Motion sickness should be temporary and the dog should get rest, water, and food when the vomiting stops.
If the vomiting does not cease, you should watch your dog and see if any other symptoms are manifesting.
9. Stress Or Anxiety
Dogs can feel anxiety too.
When stressed their stomach muscles can contract and force their food up.
This is especially noticeable in rescue dogs who are in a new environment, which can make them feel stressed.
This can go on its own as the dog becomes more familiar with you and its environment.
But all the same, it is best to keep your veterinarian updated on any progress so you do not miss anything.

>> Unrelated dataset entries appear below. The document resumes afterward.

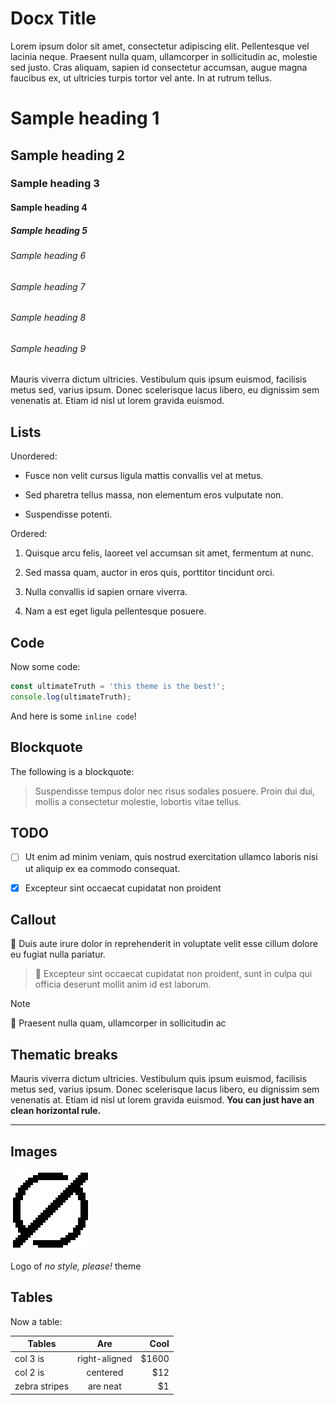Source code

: # Docx Title

Lorem ipsum dolor sit amet, consectetur adipiscing elit. Pellentesque vel lacinia neque. Praesent nulla quam, ullamcorper in sollicitudin ac, molestie sed justo. Cras aliquam, sapien id consectetur accumsan, augue magna faucibus ex, ut ultricies turpis tortor vel ante. In at rutrum tellus.

# Sample heading 1

## Sample heading 2

### Sample heading 3

#### Sample heading 4

##### Sample heading 5

###### Sample heading 6

###### Sample heading 7

###### Sample heading 8

###### Sample heading 9

Mauris viverra dictum ultricies. Vestibulum quis ipsum euismod, facilisis metus sed, varius ipsum. Donec scelerisque lacus libero, eu dignissim sem venenatis at. Etiam id nisl ut lorem gravida euismod.

## Lists

Unordered:

- Fusce non velit cursus ligula mattis convallis vel at metus.

- Sed pharetra tellus massa, non elementum eros vulputate non.

- Suspendisse potenti.

Ordered:

1. Quisque arcu felis, laoreet vel accumsan sit amet, fermentum at nunc.

1. Sed massa quam, auctor in eros quis, porttitor tincidunt orci.

1. Nulla convallis id sapien ornare viverra.

1. Nam a est eget ligula pellentesque posuere.

## Code

Now some code:

```javascript
const ultimateTruth = 'this theme is the best!';
console.log(ultimateTruth);
```

And here is some `inline code`!

## Blockquote

The following is a blockquote:

> Suspendisse tempus dolor nec risus sodales posuere. Proin dui dui, mollis a consectetur molestie, lobortis vitae tellus.
>


## TODO

- [ ] Ut enim ad minim veniam, quis nostrud exercitation ullamco laboris nisi ut aliquip ex ea commodo consequat.

- [x] Excepteur sint occaecat cupidatat non proident

## Callout

🎉 Duis aute irure dolor in reprehenderit in voluptate velit esse cillum dolore eu fugiat nulla pariatur.



> 
>
> 🎉 Excepteur sint occaecat cupidatat non proident, sunt in culpa qui officia deserunt mollit anim id est laborum.
>


> [!NOTE]
>
> 🎉 Praesent nulla quam, ullamcorper in sollicitudin ac
>


## Thematic breaks

Mauris viverra dictum ultricies. Vestibulum quis ipsum euismod, facilisis metus sed, varius ipsum. Donec scelerisque lacus libero, eu dignissim sem venenatis at. Etiam id nisl ut lorem gravida euismod. **You can just have an clean horizontal rule.**

---

## Images

<img src="static/MFg0bUg4QoAimxxBofyc1Cw9nIb.jpg" width="128" height="128"/>

Logo of *no style, please!* theme

## Tables

Now a table:

|Tables|Are|Cool|
|-|:-:|-:|
|col 3 is|right-aligned|$1600|
|col 2 is|centered|$12|
|zebra stripes|are neat|$1|


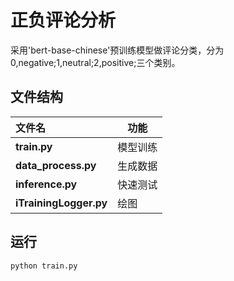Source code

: # 正负评论分析

采用'bert-base-chinese'预训练模型做评论分类，分为0,negative;1,neutral;2,positive;三个类别。

## 文件结构

| 文件名                 | 功能     |
| :--------------------- | -------- |
| **train.py**           | 模型训练 |
| **data_process.py**    | 生成数据 |
| **inference.py**       | 快速测试 |
| **iTrainingLogger.py** | 绘图     |

## 运行
```
python train.py
```
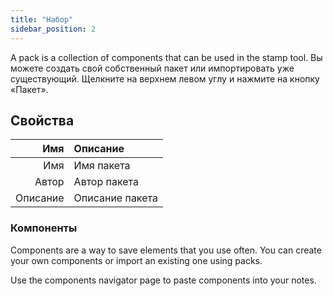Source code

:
 ```yaml
---
title: "Набор"
sidebar_position: 2
---
```


A pack is a collection of components that can be used in the stamp tool. Вы можете создать свой собственный пакет или импортировать уже существующий. Щелкните на верхнем левом углу и нажмите на кнопку «Пакет».

## Свойства

|      Имя | Описание        |
| --------:|:--------------- |
|      Имя | Имя пакета      |
|    Автор | Автор пакета    |
| Описание | Описание пакета |

### Компоненты

Components are a way to save elements that you use often. You can create your own components or import an existing one using packs.

Use the components navigator page to paste components into your notes.

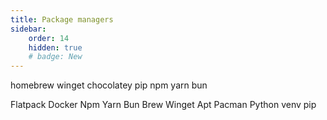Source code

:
 ```yaml
---
title: Package managers
sidebar:
    order: 14
    hidden: true
    # badge: New
---
```


homebrew
winget
chocolatey
pip
npm
yarn
bun

Flatpack
Docker
Npm
Yarn
Bun
Brew
Winget
Apt
Pacman
Python venv
pip
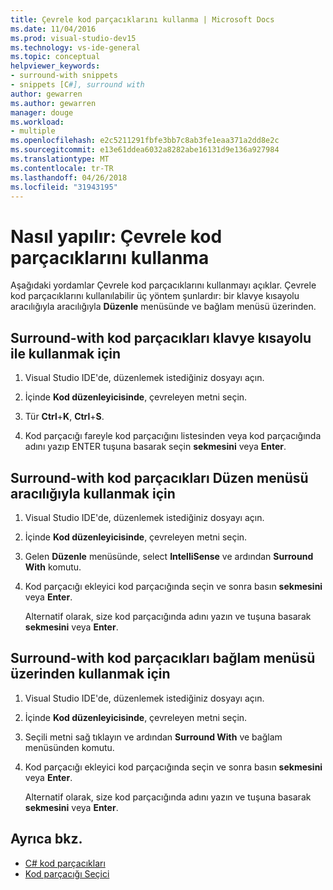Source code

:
 ```yaml
---
title: Çevrele kod parçacıklarını kullanma | Microsoft Docs
ms.date: 11/04/2016
ms.prod: visual-studio-dev15
ms.technology: vs-ide-general
ms.topic: conceptual
helpviewer_keywords:
- surround-with snippets
- snippets [C#], surround with
author: gewarren
ms.author: gewarren
manager: douge
ms.workload:
- multiple
ms.openlocfilehash: e2c5211291fbfe3bb7c8ab3fe1eaa371a2dd8e2c
ms.sourcegitcommit: e13e61ddea6032a8282abe16131d9e136a927984
ms.translationtype: MT
ms.contentlocale: tr-TR
ms.lasthandoff: 04/26/2018
ms.locfileid: "31943195"
---
```

# <a name="how-to-use-surround-with-code-snippets"></a>Nasıl yapılır: Çevrele kod parçacıklarını kullanma

Aşağıdaki yordamlar Çevrele kod parçacıklarını kullanmayı açıklar. Çevrele kod parçacıklarını kullanılabilir üç yöntem şunlardır: bir klavye kısayolu aracılığıyla aracılığıyla **Düzenle** menüsünde ve bağlam menüsü üzerinden.

## <a name="to-use-surround-with-code-snippets-through-keyboard-shortcut"></a>Surround-with kod parçacıkları klavye kısayolu ile kullanmak için

1. Visual Studio IDE'de, düzenlemek istediğiniz dosyayı açın.

1. İçinde **Kod düzenleyicisinde**, çevreleyen metni seçin.

1. Tür **Ctrl**+**K**, **Ctrl**+**S**.

1. Kod parçacığı fareyle kod parçacığını listesinden veya kod parçacığında adını yazıp ENTER tuşuna basarak seçin **sekmesini** veya **Enter**.

## <a name="to-use-surround-with-code-snippets-through-the-edit-menu"></a>Surround-with kod parçacıkları Düzen menüsü aracılığıyla kullanmak için

1. Visual Studio IDE'de, düzenlemek istediğiniz dosyayı açın.

1. İçinde **Kod düzenleyicisinde**, çevreleyen metni seçin.

1. Gelen **Düzenle** menüsünde, select **IntelliSense** ve ardından **Surround With** komutu.

1. Kod parçacığı ekleyici kod parçacığında seçin ve sonra basın **sekmesini** veya **Enter**.

     Alternatif olarak, size kod parçacığında adını yazın ve tuşuna basarak **sekmesini** veya **Enter**.

## <a name="to-use-surround-with-code-snippets-through-the-context-menu"></a>Surround-with kod parçacıkları bağlam menüsü üzerinden kullanmak için

1. Visual Studio IDE'de, düzenlemek istediğiniz dosyayı açın.

1. İçinde **Kod düzenleyicisinde**, çevreleyen metni seçin.

1. Seçili metni sağ tıklayın ve ardından **Surround With** ve bağlam menüsünden komutu.

1. Kod parçacığı ekleyici kod parçacığında seçin ve sonra basın **sekmesini** veya **Enter**.

     Alternatif olarak, size kod parçacığında adını yazın ve tuşuna basarak **sekmesini** veya **Enter**.

## <a name="see-also"></a>Ayrıca bkz.

- [C# kod parçacıkları](../ide/visual-csharp-code-snippets.md)
- [Kod parçacığı Seçici](../ide/reference/code-snippet-picker.md)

It would also help to figure out if a physical thing or action is causing the stress so you can stop the trigger.
It could be any of these nine points or it could be that your dog is sick from infection from:
- Virus or has cancer
- Ulcers or kidney conditions
- Liver or pancreatic conditions
This will depend on what kind of vomit it is, how frequently it happens, and what other symptom(s) accompanies the vomiting.
You know your doggo, so you can notice any changes or any anomalies with their vomit and let your Veterinarian know.
For Great Danes, vets should be on a speed dial as they and other broad-chested dogs are susceptible to Gastric Torsions.